EXERCISE DATA:
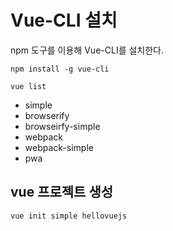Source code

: # Vue-CLI 설치

npm 도구를 이용해 Vue-CLI를 설치한다.

```
npm install -g vue-cli
```

``` vue list ```
- simple
- browserify
- browseirfy-simple
- webpack
- webpack-simple
- pwa

## vue 프로젝트 생성
```
vue init simple hellovuejs
```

REQUIRED ACTION: Taking the records above as input, show every line in which the word "simple" is present.

RESPONSE TO THIS TASK:
- simple
- browseirfy-simple
- webpack-simple
vue init simple hellovuejs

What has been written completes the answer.